Didier Ollé-Nicolle (born 2 September 1961) is a French football manager and former player who played as a defender. He most recently managed Division 1 Féminine side Paris Saint-Germain Féminine.

==Club career==
Ollé-Nicolle was born in Belley, Ain. He had a modest playing career in French lower leagues for Angers, Chambéry and Raon-l'Étape. He primarily played as a defender.

==Managerial career==
Ollé-Nicolle coached Raon-l'Étape, Valenciennes, Nîmes, Châteauroux. He has managing in Ligue 1 at OGC Nice, as of 1 July 2009 and on 9 March 2010, Nice decided to sack him and put the team into the hands of Eric Roy, René Marsiglia and Frédéric Gioria.

In September 2010, he was named Neuchâtel Xamax manager. He was sacked after a 4–1 home defeat against FC Thun on 11 May 2011, leaving the Swiss Cup finalist two points clear of relegation with three games left.

In July 2011, he was hired as manager for Apollon Limassol, a Cypriot team considered to be one of the strong teams on the island of Cyprus, with lot of supporters but with many economic and staffing issues surrounding the team in 2011. Didier Nicolle appeared to be the most appropriate manager after short-listing some others, to help the team regain its prestige and return to the path of titles and glory.

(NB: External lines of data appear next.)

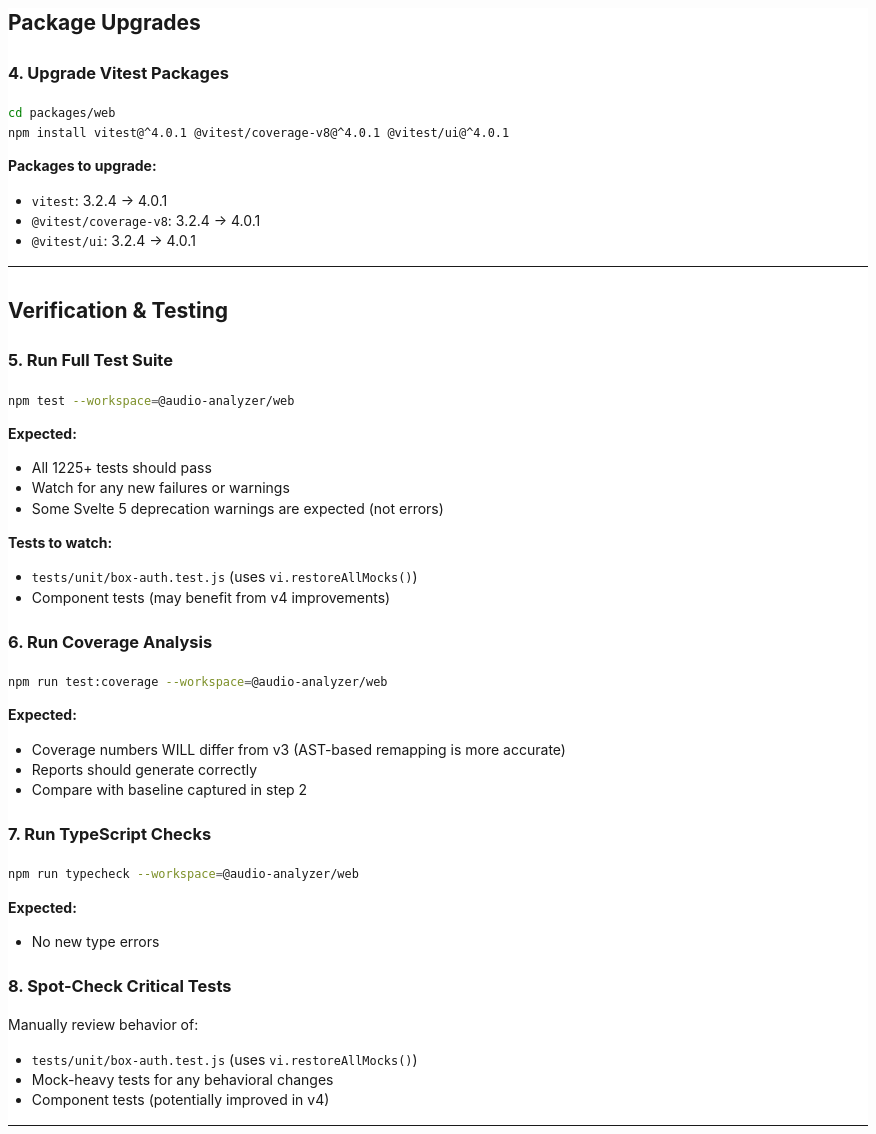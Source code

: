 
## Package Upgrades

### 4. Upgrade Vitest Packages
```bash
cd packages/web
npm install vitest@^4.0.1 @vitest/coverage-v8@^4.0.1 @vitest/ui@^4.0.1
```

**Packages to upgrade:**
- `vitest`: 3.2.4 → 4.0.1
- `@vitest/coverage-v8`: 3.2.4 → 4.0.1
- `@vitest/ui`: 3.2.4 → 4.0.1

---

## Verification & Testing

### 5. Run Full Test Suite
```bash
npm test --workspace=@audio-analyzer/web
```

**Expected:**
- All 1225+ tests should pass
- Watch for any new failures or warnings
- Some Svelte 5 deprecation warnings are expected (not errors)

**Tests to watch:**
- `tests/unit/box-auth.test.js` (uses `vi.restoreAllMocks()`)
- Component tests (may benefit from v4 improvements)

### 6. Run Coverage Analysis
```bash
npm run test:coverage --workspace=@audio-analyzer/web
```

**Expected:**
- Coverage numbers WILL differ from v3 (AST-based remapping is more accurate)
- Reports should generate correctly
- Compare with baseline captured in step 2

### 7. Run TypeScript Checks
```bash
npm run typecheck --workspace=@audio-analyzer/web
```

**Expected:**
- No new type errors

### 8. Spot-Check Critical Tests
Manually review behavior of:
- `tests/unit/box-auth.test.js` (uses `vi.restoreAllMocks()`)
- Mock-heavy tests for any behavioral changes
- Component tests (potentially improved in v4)

---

On 10 November 2011, Ollé-Nicolle was appointed as manager of Algerian Ligue Professionnelle 1 side USM Alger, signing a two-year contract with the club.

On 24 May 2012, it was confirmed Ollé-Nicolle would take charge as the coach of Championnat National side FC Rouen for the 2012–13 season.

In March 2014, Ollé-Nicolle was named the head coach of the Benin national team on a two-year contract. He departed the role in November 2014.

In March 2015, he was named as head coach of SR Colmar in the third tier of French football.

In 2016, he became the new manager of US Orléans. In February 2020, with the club at the bottom of the Ligue 2 table, he was sacked.

On 1 June 2020 he was announced as the new head coach of Le Mans FC. After finishing 4th in the 2020–21 Championnat National, it was announced that he was leaving his position.

On 27 September 2023, a criminal investigation was opened against Ollé-Nicolle, with Kadidiatou Diani accusing him of sexual assault.